During a phone interview, PNH’s spokesperson Gary Desrosiers said officer Moise Saint-Pierre, a member of the Motorized Intervention Brigade (BIM French acronym), left his house early morning on December 10, after receiving a phone call that led him to Santo 17, a northern neighborhood of the capital. There, explained Desrosiers, unidentified assailants ambushed the officer, shot him repeatedly, set him on fire before fleeing with his weapon and motorcycle. Although the police opened an investigation into the gruesome murder, the nature of the crime alarmed leaders, who urged the government to take appropriate measures to protect the vulnerable and struggling population. Saint-Pierre’s murder brought this year’s law enforcement’s death toll to 30 officers, admitted Desrosiers.

PNH's spokesperson Gary Desrosiers. Source: Le Nouvelliste

Many lawmakers, namely Deputies Rony Celestin, Martial Despas and Eloune Doreus, decried the government’s actions as a passive-reactive approach, fearing pervasive crimes would ruin the holiday experience. Talking to Radio Kiskeya, Celestin said that although it visibly manifested around Port-au-Prince, the phenomenon was not idiosyncratic behavior and it had in fact spilled into the Centre Department, where criminals constantly prey on his constituents. For his part, Despas told Kiskeya that the sharp increase in crimes was a by-product of rapid economic decline and growing uncertainties about the future. He also enumerated members of his constituency in the West Department regularly victimized by gangsters. Moreover, Doreus, who represents the Northwest Department, perceived the problem as the enemy of foreign investments, a pillar of President Michel Martelly’s long-term development strategies. Since taking office on May 14, 2011, the President pledged to sell a different image of Haiti and attract investors seeking opportunities, a call Foreign Minister Laurent Lamothe said Robert Deniro answered. The actor traveled to Haiti early last week and met with Haitian officials to discuss his plan to build a five-star hotel in the country. Absent comprehensive efforts to reduce the crime rate, Deputy Doreus said the negative affects would repel potential investors such as Deniro.

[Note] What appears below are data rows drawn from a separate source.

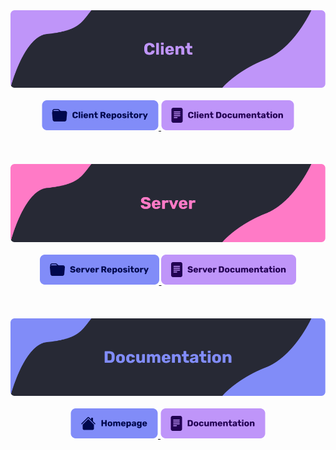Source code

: <div align=center>
<img src='./Client banner.png'/>

<br />
<br />

<a href='https://github.com/Gryt-chat/client'>
<img src='./clientRepo.png'/>
</a>

<a href='https://docs.gryt.chat/docs/category/client'>
<img src='./clientDocs.png'/>
</a>
</div>

<br />
<br />
<br />

<div align=center>
<img src='./Server banner.png'/>

<br />
<br />

<a href='https://github.com/Gryt-chat/server'>
<img src='./serverRepo.png'/>
</a>

<a href='https://docs.gryt.chat/docs/category/server'>
<img src='./serverDocs.png'/>
</a>
</div>

<br />
<br />
<br />

<div align=center>
<img src='./Documentation banner.png'/>

<br />
<br />

<a href='https://gryt.chat'>
<img src='./homepage.png'/>
</a>

<a href='https://docs.gryt.chat'>
<img src='./documentation.png'/>
</a>
</div>
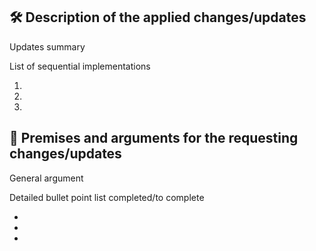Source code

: ## 🛠 Description of the applied changes/updates
Updates summary

List of sequential implementations  

  1.
  2.
  3.

## 🧠 Premises and arguments for the requesting changes/updates
General argument

Detailed bullet point list completed/to complete

* 
* 
*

Haiti’s 10,500-member police force, entrusted the elephantine task of protecting its population of nearly 10 million people, was far from being passive, argued spokesperson Desrosiers. Although nursing a 1-to-1000 officer-to-citizen ratio, PNH recently authorized several raids that netted many gang leaders, dangerous criminals and fugitives, he told reporters. Through Operation Dragon, a plan Secretary of State for Public Safety Reginald Delva introduced last week, the government would actively pursue gangsters and common criminals, and dismantle their nests, officials explained to Haiti’s century-old daily newspaper Le Nouvelliste. In addition, officials added 300 officers to the capital’s patrolling unit, bringing the total to 1,300.

National Police of Haiti

Beyond PNH’s muscular reinforcement throughout the country’s crime-infested streets, the government also adopted a technical approach it hoped would ensure a joyous holiday season for the population. Announcing his remedial strategies, Prime Minister Garry Conille said, “We will undertake rigorous measures to neutralize criminals and prevent their harassing the population.” Starting January 2012, PNH would recruit 2,000 new officers, he announced to the press. The Prime Minister also introduced “Christmas Solidarity,” a $10 million [400 million Haitian Gourdes (HTG)] social program he said would provide temporary employment for Haitians throughout all nine Departments. The new program would help create 30,000 jobs in industries such as tourism, agriculture and social affairs, declared Conille, who emphasized that the Christmas and New Year program topped his government’s agenda.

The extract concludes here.